En un artículo aparecido en la revista Libertad Digital titulado «Carlismo versus Nacionalismo. Navarra, foral y española» (20 de marzo de 2007 [1] ) el profesor Juan Bautista Fuentes -al hilo de la última reedición de las pretensiones territoriales expresadas respecto de Navarra por la izquierda abertzale- comparaba eso a lo que considera allí una […]
En un artículo aparecido en la revista Libertad Digital titulado «Carlismo versus Nacionalismo. Navarra, foral y española» (20 de marzo de 2007 [1] ) el profesor Juan Bautista Fuentes -al hilo de la última reedición de las pretensiones territoriales expresadas respecto de Navarra por la izquierda abertzale- comparaba eso a lo que considera allí una mera ideología esencialmente antiespañola, intrínsecamente racista y tendencialmente terrorista (el nacionalismo vasco), con el tradicionalismo carlista, en cuya raíz se hallaría, por el contrario, un impulso íntimamente universalista (en tanto que católico), una concepción fraternal de la comunidad (profunda y positivamente liberal), y una vocación de defensa de lo local que sería enteramente compatible con lo nacional y lo transnacional, y que entroncaría de forma directa con la singularidad histórica del proceso de formación de España; un proceso que habría tenido lugar, en efecto -a decir del profesor Fuentes- a partir de «la inexorable confluencia» de los reinos cristianos en su «reivindicación» de la unidad visigótica anterior a la «invasión» musulmana, y que constituiría (en su más íntima esencia) »un proyecto espiritual (o metapolítico) universal, en cuanto que católico, de fraternidad comunitaria ilimitada entre fraternidades comunitarias locales; una fraternidad que, por tanto, no quería ni podía limitarse a sus iniciales fronteras geográficas ibéricas, sino que, movida por su propio impulso, universal en cuanto que católico, se veía impulsada a extenderse ilimitadamente por el orbe».
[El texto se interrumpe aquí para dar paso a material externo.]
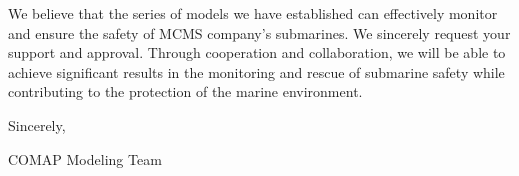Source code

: \documentclass[12pt]{article}
\begin{document}
We believe that the series of models we have established can effectively monitor and ensure the safety of MCMS company's submarines. We sincerely request your support and approval. Through cooperation and collaboration, we will be able to achieve significant results in the monitoring and rescue of submarine safety while contributing to the protection of the marine environment.


\begin{flushright}
    Sincerely,
    
    COMAP Modeling Team
\end{flushright}
\end{document}
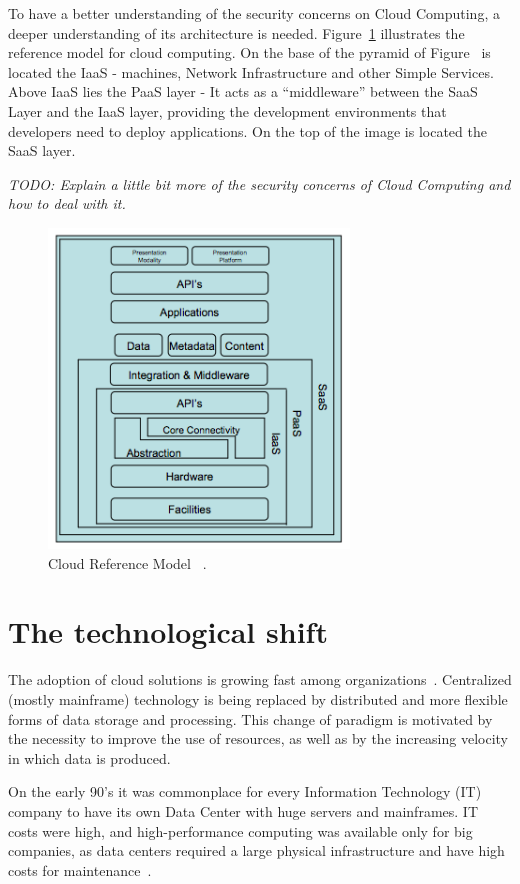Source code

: To have a better understanding of the security concerns on Cloud Computing, a deeper understanding of its architecture is needed. 
Figure~\ref{fig:cloudmodel} illustrates the reference model for cloud computing. On the base of the pyramid of Figure~\label{fig:cloudstach} is located the IaaS - machines, Network Infrastructure and other Simple Services. Above IaaS lies the PaaS layer - It acts as a ``middleware'' between the SaaS Layer and the IaaS layer, providing the development environments that developers need to deploy applications. On the top of the image is located the SaaS layer. 

\textit{TODO: Explain a little bit more of the security concerns of Cloud Computing and how to deal with it.}

\begin{figure}[ht!]
\centering
\includegraphics[width=80mm]{Imagens/cloudreferencemodel.png}
\caption{Cloud Reference Model ~\cite{alliance2009}.\label{fig:cloudmodel}}
\end{figure}


\section{The technological shift}
The adoption of cloud solutions is growing fast among organizations~\cite{Armbrust09m.:above}.
Centralized (mostly mainframe) technology is being replaced by distributed and more flexible forms of data storage and processing.
This change of paradigm is motivated by the necessity to improve the use of resources, as well as by the increasing velocity in which data is produced.

On the early 90's it was commonplace for every Information Technology (IT) company to have its own Data Center with huge servers and mainframes. 
IT costs were high, and high-performance computing was available only for big companies, as data centers required a large physical infrastructure and have high costs for maintenance~\cite{Armbrust09m.:above}.

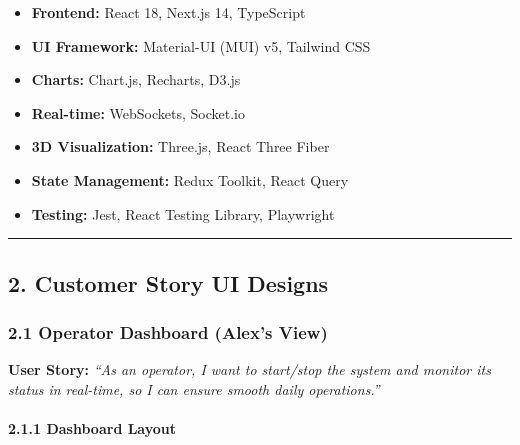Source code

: \documentclass[
]{article}
\providecommand{\tightlist}{%
  \setlength{\itemsep}{0pt}\setlength{\parskip}{0pt}}
\begin{document}
\begin{itemize}
\tightlist
\item
  \textbf{Frontend:} React 18, Next.js 14, TypeScript
\item
  \textbf{UI Framework:} Material-UI (MUI) v5, Tailwind CSS
\item
  \textbf{Charts:} Chart.js, Recharts, D3.js
\item
  \textbf{Real-time:} WebSockets, Socket.io
\item
  \textbf{3D Visualization:} Three.js, React Three Fiber
\item
  \textbf{State Management:} Redux Toolkit, React Query
\item
  \textbf{Testing:} Jest, React Testing Library, Playwright
\end{itemize}

\begin{center}\rule{0.5\linewidth}{0.5pt}\end{center}

\hypertarget{customer-story-ui-designs}{%
\subsection{2. Customer Story UI
Designs}\label{customer-story-ui-designs}}

\hypertarget{operator-dashboard-alexs-view}{%
\subsubsection{2.1 Operator Dashboard (Alex's
View)}\label{operator-dashboard-alexs-view}}

\textbf{User Story:} \emph{``As an operator, I want to start/stop the
system and monitor its status in real-time, so I can ensure smooth daily
operations.''}

\hypertarget{dashboard-layout}{%
\paragraph{2.1.1 Dashboard Layout}\label{dashboard-layout}}
\end{document}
Es, precisamente, de ese impulso, del que participarían aquellas pretensiones de vuelta a la legitimidad foral que hizo suyas el carlismo, unas pretensiones que serían históricamente más consistentes y políticamente más relevantes que las del independentismo vasco, y que harían más legítimas unas hipotéticas aspiraciones navarras (e incluso castellanas) a la anexión de los «territorios vascongados», que las demandas análogas formuladas respecto del territorio foral por el nacionalismo vasco, y cuya base podría ser únicamente folclórica. Es así, pues, como podría darse una dimensión histórica verdaderamente resonante a aquellas palabras con las que el presidente de la Comunidad Foral acababa un reciente discurso suyo: «Viva la libertad de Navarra, viva Navarra foral y española».
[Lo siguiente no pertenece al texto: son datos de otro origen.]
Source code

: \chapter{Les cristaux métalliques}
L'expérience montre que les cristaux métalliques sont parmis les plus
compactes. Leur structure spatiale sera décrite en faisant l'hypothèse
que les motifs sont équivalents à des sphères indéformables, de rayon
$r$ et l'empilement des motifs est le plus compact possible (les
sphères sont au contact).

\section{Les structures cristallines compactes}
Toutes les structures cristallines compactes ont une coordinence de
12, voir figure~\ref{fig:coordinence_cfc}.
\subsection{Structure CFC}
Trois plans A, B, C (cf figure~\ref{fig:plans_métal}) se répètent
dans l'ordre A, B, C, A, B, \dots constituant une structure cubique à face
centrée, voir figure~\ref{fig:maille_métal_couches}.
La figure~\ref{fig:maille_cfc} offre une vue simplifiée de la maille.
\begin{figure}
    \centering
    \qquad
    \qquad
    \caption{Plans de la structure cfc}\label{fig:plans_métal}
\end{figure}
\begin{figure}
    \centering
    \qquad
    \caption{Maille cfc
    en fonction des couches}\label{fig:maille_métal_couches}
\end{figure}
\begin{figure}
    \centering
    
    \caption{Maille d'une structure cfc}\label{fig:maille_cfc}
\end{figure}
Aunque es evidente que no se trata, con esta comparación, de proponer ninguna recuperación nostálgica del carlismo en tanto que representante legítimo de aquel proyecto de unidad de destino en lo universal que una vez fue España (¡antes de los Reyes Católicos!), ni de lanzarse en pos de la defensa de los derechos dinásticos de Pocholo Martínez Bordiú, no cabe duda de que esta contraposición entre el foralismo utópico [2] y el nacionalismo histórico planteada por el profesor Fuentes en su artículo, se ve obligada a hacer grandes esfuerzos para dejar de lado -como aspectos exteriores a la esencia misma del movimiento carlista e incluso como rasgos únicamente pintorescos- muchas de las particularidades más reseñables del mismo, como su tradicionalismo realista (apoyado, para más inri, en la vigencia de la Ley Sálica), su clericalismo (y el apoyo recibido por parte de un clero que defendía sus intereses frente a las desamortizaciones liberales), o la aldeana crueldad de egregios representantes suyos como Tomás Zumalacárregui pasando por las armas a los prisioneros liberales en Heredia.
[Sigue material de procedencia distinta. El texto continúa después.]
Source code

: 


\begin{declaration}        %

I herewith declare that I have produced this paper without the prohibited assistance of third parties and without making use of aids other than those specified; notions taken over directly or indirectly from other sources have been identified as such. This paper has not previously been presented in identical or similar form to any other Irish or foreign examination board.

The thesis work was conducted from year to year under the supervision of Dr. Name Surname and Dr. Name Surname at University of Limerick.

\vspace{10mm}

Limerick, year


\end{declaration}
Pero aun sin ánimo de ponerse a contrapesar unas leyendas negras con otras para ver si pesa más la de Arana, la de ETA o la de los requetés, el caso es parece que hace falta retorcer mucho el hilo de la argumentación para conseguir hacerlo pasar a través del agujero de la aguja de la legitimación histórica y tratar de recoser después con él ese foralismo medieval representado por una argolla colocada en la plaza del pueblo a la que bastaba agarrarse para estar «aforado» con no se sabe qué «forma propia de liberalismo, hispano en cuanto que católico, anterior y distinto al moderno y puramente económico del librecambio (aunque no necesariamente incompatible con él)» y que, según parece descansaría -a decir del profesor Fuentes- en «la liberalidad o generosidad propia de la vida comunitaria local (generosidad que, por su propio impulso, no podía dejar de propagarse entre las distintas comunidades de su órbita espiritual) y que servía de freno a toda posible intromisión del Estado en las libertades y formas comunitarias de vida tradicionales, así como en la libertad y dignidad de cada persona». Hace falta retorcerlo tanto, al menos, como hace falta estirarlo para poder coser con tanta alegría el fondo de ese mismo saco en donde meter juntos a Otegui y a Ibarretxe -si es que no a de Juana y a Elorza-.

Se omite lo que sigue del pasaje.